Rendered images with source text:
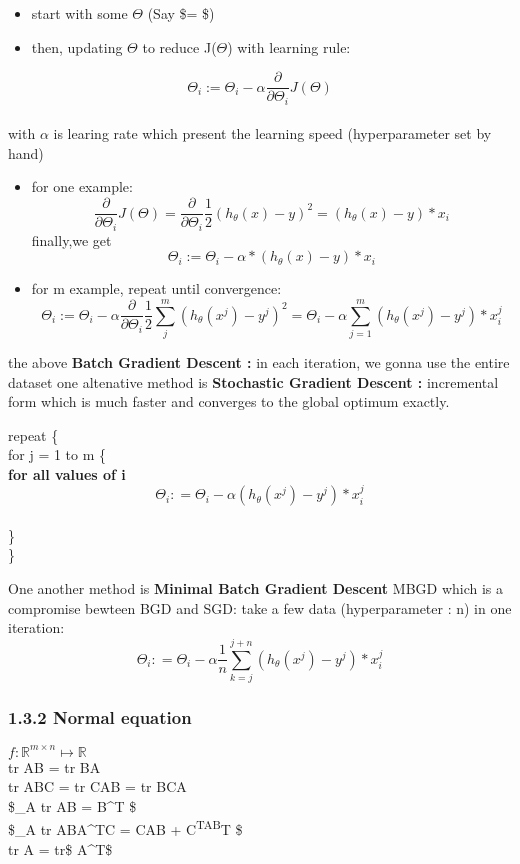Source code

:\documentclass[11pt]{article}
\providecommand{\tightlist}{%
      \setlength{\itemsep}{0pt}\setlength{\parskip}{0pt}}
\begin{document}
\begin{itemize}
\tightlist
\item
  start with some \(\Theta\) (Say \$\Theta =  \$)
\item
  then, updating \(\Theta\) to reduce J(\(\Theta\)) with learning rule:
\end{itemize}

\[\Theta_i := \Theta_i - \alpha \frac{\partial}{\partial \Theta_i} J(\Theta) \]\\
with \(\alpha\) is learing rate which present the learning speed
(hyperparameter set by hand)

\begin{itemize}
\item
  for one example:
  \[\frac{\partial}{\partial \Theta_i} J(\Theta) = \frac{\partial}{\partial \Theta_i} \frac{1}{2} (h_\theta(x) - y)^2 = (h_\theta(x) - y)* x_i\]
  finally,we get
  \[\Theta_i := \Theta_i - \alpha * (h_\theta(x) - y)* x_i \]
\item
  for m example, repeat until convergence:
  \[\Theta_i := \Theta_i - \alpha \frac{\partial}{\partial \Theta_i}\frac{1}{2} \sum_{j}^m (h_\theta(x^j) - y^j)^2 = \Theta_i - \alpha \sum_{j=1}^m (h_\theta(x^j) - y^j)*x_i^j \]
\end{itemize}

the above \textbf{Batch Gradient Descent :} in each iteration, we gonna
use the entire dataset one altenative method is \textbf{Stochastic
Gradient Descent :} incremental form which is much faster and converges
to the global optimum exactly.

repeat \{\\
for j = 1 to m \{\\
\textbf{for all values of i}
\[\Theta_i: = \Theta_i - \alpha (h_\theta(x^j) - y^j)*x_i^j \]\\
\}\\
\}

One another method is \textbf{Minimal Batch Gradient Descent} MBGD which
is a compromise bewteen BGD and SGD: take a few data (hyperparameter :
n) in one iteration:
\[\Theta_i: = \Theta_i - \alpha \frac{1}{n} \sum_{k=j}^{j+n}(h_\theta(x^j) - y^j)*x_i^j \]

\subsubsection{1.3.2 Normal equation}\label{normal-equation}

\(f : \mathbb{R}^{m\times n} \mapsto \mathbb{R}\)\\
tr AB = tr BA\\
tr ABC = tr CAB = tr BCA\\
\$\triangledown\_A tr AB = B\^{}T \$\\
\$\triangledown\_A tr ABA\^{}TC = CAB + C\textsuperscript{TAB}T \$\\
tr A = tr\$ A\^{}T\$
\end{document}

Task
Every line from the top of the records above to the line with "iteration, we gonna", inclusive, should be duplicated exactly, minus the pictures.

Solution for this task
Source code

:\documentclass[11pt]{article}
\providecommand{\tightlist}{%
      \setlength{\itemsep}{0pt}\setlength{\parskip}{0pt}}
\begin{document}
\begin{itemize}
\tightlist
\item
  start with some \(\Theta\) (Say \$\Theta =  \$)
\item
  then, updating \(\Theta\) to reduce J(\(\Theta\)) with learning rule:
\end{itemize}

\[\Theta_i := \Theta_i - \alpha \frac{\partial}{\partial \Theta_i} J(\Theta) \]\\
with \(\alpha\) is learing rate which present the learning speed
(hyperparameter set by hand)

\begin{itemize}
\item
  for one example:
  \[\frac{\partial}{\partial \Theta_i} J(\Theta) = \frac{\partial}{\partial \Theta_i} \frac{1}{2} (h_\theta(x) - y)^2 = (h_\theta(x) - y)* x_i\]
  finally,we get
  \[\Theta_i := \Theta_i - \alpha * (h_\theta(x) - y)* x_i \]
\item
  for m example, repeat until convergence:
  \[\Theta_i := \Theta_i - \alpha \frac{\partial}{\partial \Theta_i}\frac{1}{2} \sum_{j}^m (h_\theta(x^j) - y^j)^2 = \Theta_i - \alpha \sum_{j=1}^m (h_\theta(x^j) - y^j)*x_i^j \]
\end{itemize}

the above \textbf{Batch Gradient Descent :} in each iteration, we gonna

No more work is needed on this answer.